Tuesday, January 31, 2017

Macaroni Graphs

I had statistics today. Since there's no lab this week, and Jeff and I are in the same lab, we made plans to meet tomorrow at our lab time and compare answers for our take-home exam. After that, I had two and a half hours before my abnormal psych test. Those two and a half hours really dragged on, but I went over all the PowerPoint slides again and studied my terms on Quizlet some more. It's pretty handy living in this day and age. My mom wouldn't have had access to that kind of thing when she went here.

The test was surprisingly easy, I thought. I guess I just prepared well enough. It's also nice that he told us in advance a few questions that would be on the test (like the difference between a psychologist and a psychiatrist). Sometimes there were three vocabulary words (like agonist, antagonist, and inverse agonist), and he'd say only one would be on the test, but he wouldn't tell us which one. Two questions were about a video we'd watched in class and were pretty easy.

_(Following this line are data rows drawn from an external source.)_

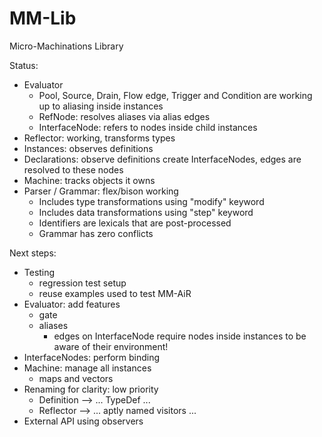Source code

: MM-Lib
======

Micro-Machinations Library

Status:
* Evaluator
  * Pool, Source, Drain, Flow edge, Trigger and Condition are working up to aliasing inside instances
  * RefNode: resolves aliases via alias edges
  * InterfaceNode: refers to nodes inside child instances
* Reflector: working, transforms types
* Instances: observes definitions
* Declarations: observe definitions create InterfaceNodes, edges are resolved to these nodes
* Machine: tracks objects it owns
* Parser / Grammar: flex/bison working
  * Includes type transformations using "modify" keyword
  * Includes data transformations using "step" keyword
  * Identifiers are lexicals that are post-processed
  * Grammar has zero conflicts

Next steps:
* Testing
  * regression test setup
  * reuse examples used to test MM-AiR
* Evaluator: add features
  * gate
  * aliases
    * edges on InterfaceNode require nodes inside instances to be aware of their environment!
* InterfaceNodes: perform binding
* Machine: manage all instances
  * maps and vectors 
* Renaming for clarity: low priority
  * Definition --> ... TypeDef ...
  * Reflector --> ... aptly named visitors ...
* External API using observers
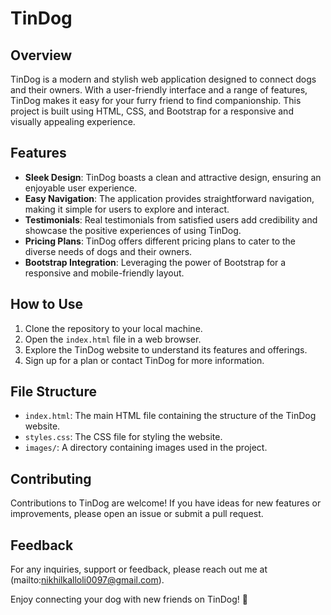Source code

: # TinDog

## Overview

TinDog is a modern and stylish web application designed to connect dogs and their owners. With a user-friendly interface and a range of features, TinDog makes it easy for your furry friend to find companionship. This project is built using HTML, CSS, and Bootstrap for a responsive and visually appealing experience.

## Features

- **Sleek Design**: TinDog boasts a clean and attractive design, ensuring an enjoyable user experience.
- **Easy Navigation**: The application provides straightforward navigation, making it simple for users to explore and interact.
- **Testimonials**: Real testimonials from satisfied users add credibility and showcase the positive experiences of using TinDog.
- **Pricing Plans**: TinDog offers different pricing plans to cater to the diverse needs of dogs and their owners.
- **Bootstrap Integration**: Leveraging the power of Bootstrap for a responsive and mobile-friendly layout.

## How to Use

1. Clone the repository to your local machine.
2. Open the `index.html` file in a web browser.
3. Explore the TinDog website to understand its features and offerings.
4. Sign up for a plan or contact TinDog for more information.

## File Structure

- `index.html`: The main HTML file containing the structure of the TinDog website.
- `styles.css`: The CSS file for styling the website.
- `images/`: A directory containing images used in the project.

## Contributing

Contributions to TinDog are welcome! If you have ideas for new features or improvements, please open an issue or submit a pull request.

## Feedback

For any inquiries, support or feedback, please reach out me at (mailto:nikhilkalloli0097@gmail.com).

Enjoy connecting your dog with new friends on TinDog! 🐾
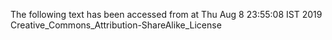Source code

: The following text has been accessed from at Thu Aug 8 23:55:08 IST 2019
Creative_Commons_Attribution-ShareAlike_License
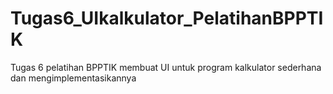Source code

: # Tugas6_UIkalkulator_PelatihanBPPTIK
Tugas 6 pelatihan BPPTIK membuat UI untuk program kalkulator sederhana dan mengimplementasikannya 
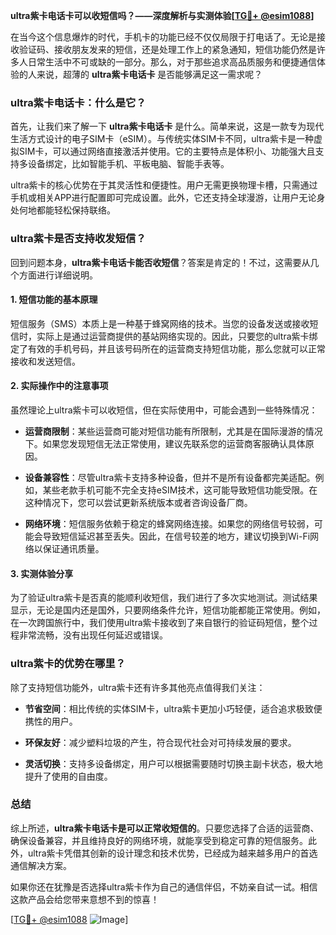 **ultra紫卡电话卡可以收短信吗？——深度解析与实测体验[[TG💪+ @esim1088](https://t.me/s/esim1088)]**

在当今这个信息爆炸的时代，手机卡的功能已经不仅仅局限于打电话了。无论是接收验证码、接收朋友发来的短信，还是处理工作上的紧急通知，短信功能仍然是许多人日常生活中不可或缺的一部分。那么，对于那些追求高品质服务和便捷通信体验的人来说，超薄的 **ultra紫卡电话卡** 是否能够满足这一需求呢？

### ultra紫卡电话卡：什么是它？

首先，让我们来了解一下 **ultra紫卡电话卡** 是什么。简单来说，这是一款专为现代生活方式设计的电子SIM卡（eSIM）。与传统实体SIM卡不同，ultra紫卡是一种虚拟SIM卡，可以通过网络直接激活并使用。它的主要特点是体积小、功能强大且支持多设备绑定，比如智能手机、平板电脑、智能手表等。

ultra紫卡的核心优势在于其灵活性和便捷性。用户无需更换物理卡槽，只需通过手机或相关APP进行配置即可完成设置。此外，它还支持全球漫游，让用户无论身处何地都能轻松保持联络。

### ultra紫卡是否支持收发短信？

回到问题本身，**ultra紫卡电话卡能否收短信**？答案是肯定的！不过，这需要从几个方面进行详细说明。

#### 1. 短信功能的基本原理

短信服务（SMS）本质上是一种基于蜂窝网络的技术。当您的设备发送或接收短信时，实际上是通过运营商提供的基站网络实现的。因此，只要您的ultra紫卡绑定了有效的手机号码，并且该号码所在的运营商支持短信功能，那么您就可以正常接收和发送短信。

#### 2. 实际操作中的注意事项

虽然理论上ultra紫卡可以收短信，但在实际使用中，可能会遇到一些特殊情况：

- **运营商限制**：某些运营商可能对短信功能有所限制，尤其是在国际漫游的情况下。如果您发现短信无法正常使用，建议先联系您的运营商客服确认具体原因。
  
- **设备兼容性**：尽管ultra紫卡支持多种设备，但并不是所有设备都完美适配。例如，某些老款手机可能不完全支持eSIM技术，这可能导致短信功能受限。在这种情况下，您可以尝试更新系统版本或者咨询设备厂商。

- **网络环境**：短信服务依赖于稳定的蜂窝网络连接。如果您的网络信号较弱，可能会导致短信延迟甚至丢失。因此，在信号较差的地方，建议切换到Wi-Fi网络以保证通讯质量。

#### 3. 实测体验分享

为了验证ultra紫卡是否真的能顺利收短信，我们进行了多次实地测试。测试结果显示，无论是国内还是国外，只要网络条件允许，短信功能都能正常使用。例如，在一次跨国旅行中，我们使用ultra紫卡接收到了来自银行的验证码短信，整个过程非常流畅，没有出现任何延迟或错误。

### ultra紫卡的优势在哪里？

除了支持短信功能外，ultra紫卡还有许多其他亮点值得我们关注：

- **节省空间**：相比传统的实体SIM卡，ultra紫卡更加小巧轻便，适合追求极致便携性的用户。
  
- **环保友好**：减少塑料垃圾的产生，符合现代社会对可持续发展的要求。

- **灵活切换**：支持多设备绑定，用户可以根据需要随时切换主副卡状态，极大地提升了使用的自由度。

### 总结

综上所述，**ultra紫卡电话卡是可以正常收短信的**。只要您选择了合适的运营商、确保设备兼容，并且维持良好的网络环境，就能享受到稳定可靠的短信服务。此外，ultra紫卡凭借其创新的设计理念和技术优势，已经成为越来越多用户的首选通信解决方案。

如果你还在犹豫是否选择ultra紫卡作为自己的通信伴侣，不妨亲自试一试。相信这款产品会给您带来意想不到的惊喜！

[[TG💪+ @esim1088](https://t.me/s/esim1088) ![Image](https://i.postimg.cc/4NQfJmqS/Snipaste-2025-05-13-00-14-12.png)]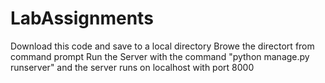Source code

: # LabAssignments
Download this code and save to a local directory
Browe the directort from command prompt
Run the Server with the command "python manage.py runserver" and the server runs on localhost with port 8000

I went through my test circling all the answers as I thought of them, and finished the thirty questions in about ten minutes, before anyone had come down to place their test on the table (left side of the table for leave early, right side for staying after to here the answers here and now once everybody was done). I then went through a second time as I copied my answers over to the scantron. 

Now people started coming down. After that was done, I checked my scantron to ensure I hadn't missed any bubbles or left questions blank. Everything seemed to be in order. More and more people were coming. After one more skim over my answers, I got up as well. My original plan had been to wait until everyone else was finished so we could go over the test answers right then, but if I'd chosen to do that, I would have had to sit in my chair twiddling my thumbs for an hour. No reading books, drawing, working on other work... Just like middle school exams again, only longer.

So instead of doing that, I went to the library and used a computer that had the SPSS graphing program I needed in order to complete the online half of one of my assignments. I was there for an hour, leaving only a few minutes before my abnormal psych class would be going over their answers. I considered swinging by, but I had the feeling I shouldn't walk back into the testing room after I had left. Looking back on it, maybe I should have hovered outside the door where I wouldn't have been seen. Oh well. I know for next time now.

I saved my work as a PDF and printed it out when I got home, so I didn't have to pay for all the papers or anything, and just to ensure that I could. We were supposed to make up our own variables (one nominal, one ordinal, one interval, one ratio) and invent fake information for twenty-five different people:


As you can see, you have to program nominal variables, like the drink column, with numbers in the table, but make it so they appear as labels when you create the graphs (My drinks were "no drink", "water", "milk", and "grape juice". My subject was "how much people enjoy macaroni", then I had birth year, then how many times macaroni is eaten per month.

Since I had macaroni on the brain, I did dishes while I cooked macaroni for dinner and then swept the kitchen floor. Then, macaroni in hand, I began work on my online statistics assignments. I wanted to get them at least mostly done because they're due at 11:00 Thursday night, and Wednesday is so busy for me. Mom called to ask me how my test went, since she knew I'd been worried for it. I might have missed one, and maybe two, but I went over my answers carefully and I think I made the correct choices. We'll have to see when I get my scores back soon.